Print the entries verbatim, leaving out the images they contain.

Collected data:
*****
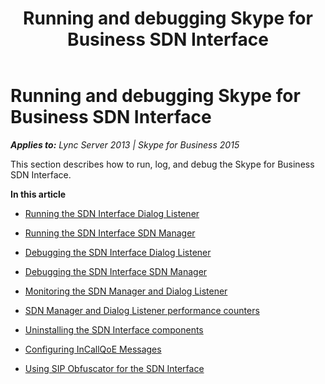 ﻿---
title: Running and debugging Skype for Business SDN Interface
TOCTitle: Running and debugging Skype for Business SDN Interface
ms:assetid: 42f84254-82de-4ca9-81b2-902ac1addabb
ms:mtpsurl: https://msdn.microsoft.com/library/Dn785213(v=office.16)
ms:contentKeyID: 65258680
ms.date: 02/27/2017
mtps_version: v=office.16
---

# Running and debugging Skype for Business SDN Interface


_**Applies to:** Lync Server 2013 | Skype for Business 2015_

This section describes how to run, log, and debug the Skype for Business SDN Interface.

**In this article**

  - [Running the SDN Interface Dialog Listener](running-the-sdn-interface-dialog-listener.md)

  - [Running the SDN Interface SDN Manager](running-the-sdn-interface-sdn-manager.md)

  - [Debugging the SDN Interface Dialog Listener](debugging-the-sdn-interface-dialog-listener.md)

  - [Debugging the SDN Interface SDN Manager](debugging-the-sdn-interface-sdn-manager.md)

  - [Monitoring the SDN Manager and Dialog Listener](monitoring-the-sdn-manager-and-dialog-listener.md)

  - [SDN Manager and Dialog Listener performance counters](sdn-manager-and-dialog-listener-performance-counters.md)

  - [Uninstalling the SDN Interface components](uninstalling-the-sdn-interface-components.md)

  - [Configuring InCallQoE Messages](configuring-incallqoe-messages.md)

  - [Using SIP Obfuscator for the SDN Interface](using-sip-obfuscator-for-the-sdn-interface.md)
*****
§ **RESULT OF THIS EXERCISE**
 ﻿---
title: Running and debugging Skype for Business SDN Interface
TOCTitle: Running and debugging Skype for Business SDN Interface
ms:assetid: 42f84254-82de-4ca9-81b2-902ac1addabb
ms:mtpsurl: https://msdn.microsoft.com/library/Dn785213(v=office.16)
ms:contentKeyID: 65258680
ms.date: 02/27/2017
mtps_version: v=office.16
---

# Running and debugging Skype for Business SDN Interface


_**Applies to:** Lync Server 2013 | Skype for Business 2015_

This section describes how to run, log, and debug the Skype for Business SDN Interface.

**In this article**

  - [Running the SDN Interface Dialog Listener](running-the-sdn-interface-dialog-listener.md)

  - [Running the SDN Interface SDN Manager](running-the-sdn-interface-sdn-manager.md)

  - [Debugging the SDN Interface Dialog Listener](debugging-the-sdn-interface-dialog-listener.md)

  - [Debugging the SDN Interface SDN Manager](debugging-the-sdn-interface-sdn-manager.md)

  - [Monitoring the SDN Manager and Dialog Listener](monitoring-the-sdn-manager-and-dialog-listener.md)

  - [SDN Manager and Dialog Listener performance counters](sdn-manager-and-dialog-listener-performance-counters.md)

  - [Uninstalling the SDN Interface components](uninstalling-the-sdn-interface-components.md)

  - [Configuring InCallQoE Messages](configuring-incallqoe-messages.md)

  - [Using SIP Obfuscator for the SDN Interface](using-sip-obfuscator-for-the-sdn-interface.md)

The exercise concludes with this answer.